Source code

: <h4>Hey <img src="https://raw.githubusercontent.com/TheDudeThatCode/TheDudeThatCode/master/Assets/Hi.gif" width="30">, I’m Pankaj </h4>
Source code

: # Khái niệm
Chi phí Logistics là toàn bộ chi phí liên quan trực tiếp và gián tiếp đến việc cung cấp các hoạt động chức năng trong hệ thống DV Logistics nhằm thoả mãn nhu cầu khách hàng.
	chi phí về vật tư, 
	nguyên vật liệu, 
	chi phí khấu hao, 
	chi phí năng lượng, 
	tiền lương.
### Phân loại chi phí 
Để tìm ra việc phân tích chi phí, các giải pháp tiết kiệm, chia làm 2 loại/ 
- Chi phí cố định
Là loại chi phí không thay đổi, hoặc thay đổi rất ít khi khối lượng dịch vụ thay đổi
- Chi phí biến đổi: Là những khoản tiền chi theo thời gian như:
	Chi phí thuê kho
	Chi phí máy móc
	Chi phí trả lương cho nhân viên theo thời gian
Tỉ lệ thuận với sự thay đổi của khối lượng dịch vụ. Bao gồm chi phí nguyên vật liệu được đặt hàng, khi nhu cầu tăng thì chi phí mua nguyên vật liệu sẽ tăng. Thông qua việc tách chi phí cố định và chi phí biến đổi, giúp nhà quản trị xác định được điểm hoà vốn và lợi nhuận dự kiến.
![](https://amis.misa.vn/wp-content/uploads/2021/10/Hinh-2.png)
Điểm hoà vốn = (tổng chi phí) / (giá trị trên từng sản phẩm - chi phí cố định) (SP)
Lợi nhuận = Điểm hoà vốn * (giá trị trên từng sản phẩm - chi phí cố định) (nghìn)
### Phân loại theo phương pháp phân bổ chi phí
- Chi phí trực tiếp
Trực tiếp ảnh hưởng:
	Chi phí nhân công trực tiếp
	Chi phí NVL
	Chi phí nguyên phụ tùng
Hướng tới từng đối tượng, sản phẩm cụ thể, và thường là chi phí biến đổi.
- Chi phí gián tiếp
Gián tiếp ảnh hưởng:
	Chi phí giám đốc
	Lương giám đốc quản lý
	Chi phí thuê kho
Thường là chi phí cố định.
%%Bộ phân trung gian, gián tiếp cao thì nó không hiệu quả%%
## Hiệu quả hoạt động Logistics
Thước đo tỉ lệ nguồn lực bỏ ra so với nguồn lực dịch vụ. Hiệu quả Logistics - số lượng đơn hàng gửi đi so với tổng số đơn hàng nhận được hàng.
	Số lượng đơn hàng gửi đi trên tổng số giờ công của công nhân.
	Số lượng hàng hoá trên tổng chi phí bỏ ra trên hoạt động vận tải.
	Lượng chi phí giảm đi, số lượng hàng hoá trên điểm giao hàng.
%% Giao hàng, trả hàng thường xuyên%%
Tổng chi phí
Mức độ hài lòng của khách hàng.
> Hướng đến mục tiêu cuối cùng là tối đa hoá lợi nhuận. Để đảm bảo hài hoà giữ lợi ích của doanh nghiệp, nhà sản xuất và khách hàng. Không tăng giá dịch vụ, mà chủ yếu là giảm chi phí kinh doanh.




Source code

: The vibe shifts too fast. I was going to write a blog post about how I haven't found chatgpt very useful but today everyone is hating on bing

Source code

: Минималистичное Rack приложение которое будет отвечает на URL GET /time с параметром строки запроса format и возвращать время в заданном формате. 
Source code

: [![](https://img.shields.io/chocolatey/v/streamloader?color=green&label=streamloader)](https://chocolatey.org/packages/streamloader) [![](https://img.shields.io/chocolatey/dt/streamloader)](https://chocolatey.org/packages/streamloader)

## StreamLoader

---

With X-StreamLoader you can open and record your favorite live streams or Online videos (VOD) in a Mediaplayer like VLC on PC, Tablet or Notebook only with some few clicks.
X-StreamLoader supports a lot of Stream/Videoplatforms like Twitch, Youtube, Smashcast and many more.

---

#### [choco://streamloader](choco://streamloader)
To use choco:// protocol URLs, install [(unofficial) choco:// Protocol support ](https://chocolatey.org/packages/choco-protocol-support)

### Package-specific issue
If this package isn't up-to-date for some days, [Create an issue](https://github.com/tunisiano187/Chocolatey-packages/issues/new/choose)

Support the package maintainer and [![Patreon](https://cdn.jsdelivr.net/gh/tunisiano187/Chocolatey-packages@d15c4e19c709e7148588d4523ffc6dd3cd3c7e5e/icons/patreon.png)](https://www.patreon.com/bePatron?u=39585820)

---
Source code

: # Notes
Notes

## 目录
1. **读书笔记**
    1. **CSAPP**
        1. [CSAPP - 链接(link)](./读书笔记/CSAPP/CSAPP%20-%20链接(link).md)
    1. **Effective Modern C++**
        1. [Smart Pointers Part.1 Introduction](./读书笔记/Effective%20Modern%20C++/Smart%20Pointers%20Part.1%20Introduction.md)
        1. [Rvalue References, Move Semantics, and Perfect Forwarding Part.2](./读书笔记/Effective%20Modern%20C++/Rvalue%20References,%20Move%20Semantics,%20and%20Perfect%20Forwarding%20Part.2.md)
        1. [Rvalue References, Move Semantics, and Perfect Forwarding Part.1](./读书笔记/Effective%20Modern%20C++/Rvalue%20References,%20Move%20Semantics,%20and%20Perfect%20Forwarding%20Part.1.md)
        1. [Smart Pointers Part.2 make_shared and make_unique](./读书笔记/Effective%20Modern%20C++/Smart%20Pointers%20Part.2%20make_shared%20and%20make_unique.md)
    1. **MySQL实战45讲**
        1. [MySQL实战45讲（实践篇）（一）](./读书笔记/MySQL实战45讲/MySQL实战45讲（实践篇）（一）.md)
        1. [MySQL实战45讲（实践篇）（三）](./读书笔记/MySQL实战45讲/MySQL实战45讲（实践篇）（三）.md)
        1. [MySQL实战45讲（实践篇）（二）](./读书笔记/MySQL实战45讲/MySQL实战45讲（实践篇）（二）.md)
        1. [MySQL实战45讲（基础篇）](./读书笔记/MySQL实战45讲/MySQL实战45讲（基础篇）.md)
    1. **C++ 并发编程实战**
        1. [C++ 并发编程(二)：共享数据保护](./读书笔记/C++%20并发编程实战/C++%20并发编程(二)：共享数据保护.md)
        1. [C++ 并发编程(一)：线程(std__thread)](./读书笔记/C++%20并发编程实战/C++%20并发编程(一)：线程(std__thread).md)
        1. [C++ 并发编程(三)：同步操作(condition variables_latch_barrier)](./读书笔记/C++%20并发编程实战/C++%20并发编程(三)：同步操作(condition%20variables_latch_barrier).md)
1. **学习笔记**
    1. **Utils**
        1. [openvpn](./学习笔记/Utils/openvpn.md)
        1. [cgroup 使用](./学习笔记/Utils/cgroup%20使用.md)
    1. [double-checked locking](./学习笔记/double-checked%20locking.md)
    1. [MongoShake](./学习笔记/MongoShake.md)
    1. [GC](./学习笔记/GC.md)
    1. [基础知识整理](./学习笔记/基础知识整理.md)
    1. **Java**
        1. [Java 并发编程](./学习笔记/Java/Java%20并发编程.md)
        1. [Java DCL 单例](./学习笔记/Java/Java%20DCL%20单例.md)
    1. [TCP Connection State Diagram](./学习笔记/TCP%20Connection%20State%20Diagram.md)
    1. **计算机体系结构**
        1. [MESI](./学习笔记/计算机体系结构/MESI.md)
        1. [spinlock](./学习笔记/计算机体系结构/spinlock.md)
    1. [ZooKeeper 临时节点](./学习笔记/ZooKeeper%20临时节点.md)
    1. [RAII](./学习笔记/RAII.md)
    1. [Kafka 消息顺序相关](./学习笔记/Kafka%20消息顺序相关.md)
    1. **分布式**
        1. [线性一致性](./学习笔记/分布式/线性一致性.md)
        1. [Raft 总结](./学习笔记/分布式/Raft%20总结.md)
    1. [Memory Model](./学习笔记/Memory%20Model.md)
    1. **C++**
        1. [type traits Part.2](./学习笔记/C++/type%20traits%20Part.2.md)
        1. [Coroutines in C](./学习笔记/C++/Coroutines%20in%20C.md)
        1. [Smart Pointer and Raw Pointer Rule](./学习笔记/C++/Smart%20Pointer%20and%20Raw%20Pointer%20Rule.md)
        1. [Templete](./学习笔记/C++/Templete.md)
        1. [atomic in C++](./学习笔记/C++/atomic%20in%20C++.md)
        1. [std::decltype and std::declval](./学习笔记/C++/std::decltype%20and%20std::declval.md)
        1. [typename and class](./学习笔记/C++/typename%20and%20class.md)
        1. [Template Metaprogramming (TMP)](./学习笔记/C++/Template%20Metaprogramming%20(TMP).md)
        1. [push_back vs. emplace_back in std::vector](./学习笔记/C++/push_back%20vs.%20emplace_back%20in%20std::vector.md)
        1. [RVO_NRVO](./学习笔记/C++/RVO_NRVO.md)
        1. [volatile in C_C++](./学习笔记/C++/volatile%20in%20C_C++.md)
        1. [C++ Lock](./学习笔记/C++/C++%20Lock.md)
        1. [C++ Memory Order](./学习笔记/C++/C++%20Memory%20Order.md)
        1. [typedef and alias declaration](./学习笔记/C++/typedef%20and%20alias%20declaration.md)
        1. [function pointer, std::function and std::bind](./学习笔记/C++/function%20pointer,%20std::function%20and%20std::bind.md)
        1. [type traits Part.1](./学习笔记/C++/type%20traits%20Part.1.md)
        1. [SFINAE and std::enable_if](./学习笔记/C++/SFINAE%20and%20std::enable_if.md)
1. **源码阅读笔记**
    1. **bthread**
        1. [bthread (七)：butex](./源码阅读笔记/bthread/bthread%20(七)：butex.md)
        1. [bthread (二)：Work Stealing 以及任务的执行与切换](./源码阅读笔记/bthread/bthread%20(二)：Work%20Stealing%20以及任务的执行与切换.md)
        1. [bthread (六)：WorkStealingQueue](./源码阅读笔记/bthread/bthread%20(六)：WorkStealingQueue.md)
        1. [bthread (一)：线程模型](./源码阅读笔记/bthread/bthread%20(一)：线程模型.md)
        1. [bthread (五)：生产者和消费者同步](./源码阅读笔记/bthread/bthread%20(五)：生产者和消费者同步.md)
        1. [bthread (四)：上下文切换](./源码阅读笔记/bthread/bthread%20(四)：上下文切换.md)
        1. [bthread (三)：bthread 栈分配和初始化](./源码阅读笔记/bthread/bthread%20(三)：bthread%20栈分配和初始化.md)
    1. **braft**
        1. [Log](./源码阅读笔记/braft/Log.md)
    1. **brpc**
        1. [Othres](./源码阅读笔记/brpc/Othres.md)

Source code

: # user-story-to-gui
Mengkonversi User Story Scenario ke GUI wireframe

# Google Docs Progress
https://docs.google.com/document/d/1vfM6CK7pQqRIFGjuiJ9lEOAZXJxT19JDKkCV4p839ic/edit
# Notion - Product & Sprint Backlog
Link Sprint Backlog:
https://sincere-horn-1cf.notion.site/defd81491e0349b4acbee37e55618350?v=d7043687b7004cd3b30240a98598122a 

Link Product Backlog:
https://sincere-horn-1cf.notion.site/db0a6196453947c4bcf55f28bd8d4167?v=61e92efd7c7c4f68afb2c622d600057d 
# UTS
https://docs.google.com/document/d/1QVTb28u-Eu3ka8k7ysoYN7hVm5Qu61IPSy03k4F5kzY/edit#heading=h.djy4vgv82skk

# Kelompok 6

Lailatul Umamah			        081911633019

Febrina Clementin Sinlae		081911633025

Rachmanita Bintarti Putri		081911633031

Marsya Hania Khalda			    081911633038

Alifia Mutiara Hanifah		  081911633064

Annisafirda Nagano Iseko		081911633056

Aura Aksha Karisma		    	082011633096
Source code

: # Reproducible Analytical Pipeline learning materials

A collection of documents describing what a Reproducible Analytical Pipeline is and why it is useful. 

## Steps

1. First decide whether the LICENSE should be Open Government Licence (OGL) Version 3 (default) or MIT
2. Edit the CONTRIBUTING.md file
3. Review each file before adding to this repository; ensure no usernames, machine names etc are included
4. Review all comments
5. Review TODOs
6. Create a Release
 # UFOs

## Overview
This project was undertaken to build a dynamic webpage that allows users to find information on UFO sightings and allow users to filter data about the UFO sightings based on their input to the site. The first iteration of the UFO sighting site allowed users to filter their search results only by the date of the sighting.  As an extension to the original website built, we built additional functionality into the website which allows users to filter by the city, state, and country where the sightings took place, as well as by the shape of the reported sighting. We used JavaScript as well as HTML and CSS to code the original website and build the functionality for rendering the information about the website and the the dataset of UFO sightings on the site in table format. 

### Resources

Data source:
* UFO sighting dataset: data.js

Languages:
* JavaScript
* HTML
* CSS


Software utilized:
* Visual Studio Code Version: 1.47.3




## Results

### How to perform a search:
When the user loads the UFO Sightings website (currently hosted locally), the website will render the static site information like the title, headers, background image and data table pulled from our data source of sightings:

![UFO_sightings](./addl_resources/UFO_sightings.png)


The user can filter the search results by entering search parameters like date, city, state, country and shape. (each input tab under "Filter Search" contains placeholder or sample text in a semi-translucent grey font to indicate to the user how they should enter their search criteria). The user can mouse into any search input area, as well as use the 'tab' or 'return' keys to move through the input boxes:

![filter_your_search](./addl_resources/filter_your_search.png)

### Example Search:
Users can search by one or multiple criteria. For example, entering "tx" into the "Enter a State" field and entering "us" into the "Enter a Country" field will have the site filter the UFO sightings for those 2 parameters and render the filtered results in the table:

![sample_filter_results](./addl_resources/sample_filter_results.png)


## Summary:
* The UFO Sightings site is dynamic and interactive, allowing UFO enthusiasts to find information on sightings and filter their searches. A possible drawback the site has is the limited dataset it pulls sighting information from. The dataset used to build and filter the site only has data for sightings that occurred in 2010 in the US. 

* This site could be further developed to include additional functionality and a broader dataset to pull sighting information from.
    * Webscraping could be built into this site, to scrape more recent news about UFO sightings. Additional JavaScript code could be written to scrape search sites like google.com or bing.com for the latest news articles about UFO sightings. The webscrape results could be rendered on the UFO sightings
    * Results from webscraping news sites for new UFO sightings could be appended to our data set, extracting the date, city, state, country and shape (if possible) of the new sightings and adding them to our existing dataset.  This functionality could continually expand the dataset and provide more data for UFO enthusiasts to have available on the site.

### [YOUR ASSIGNMENT]
All that is needed is a number: how many lines in the data above contain the string "brpc".

### [RESULT OF THIS TASK]
2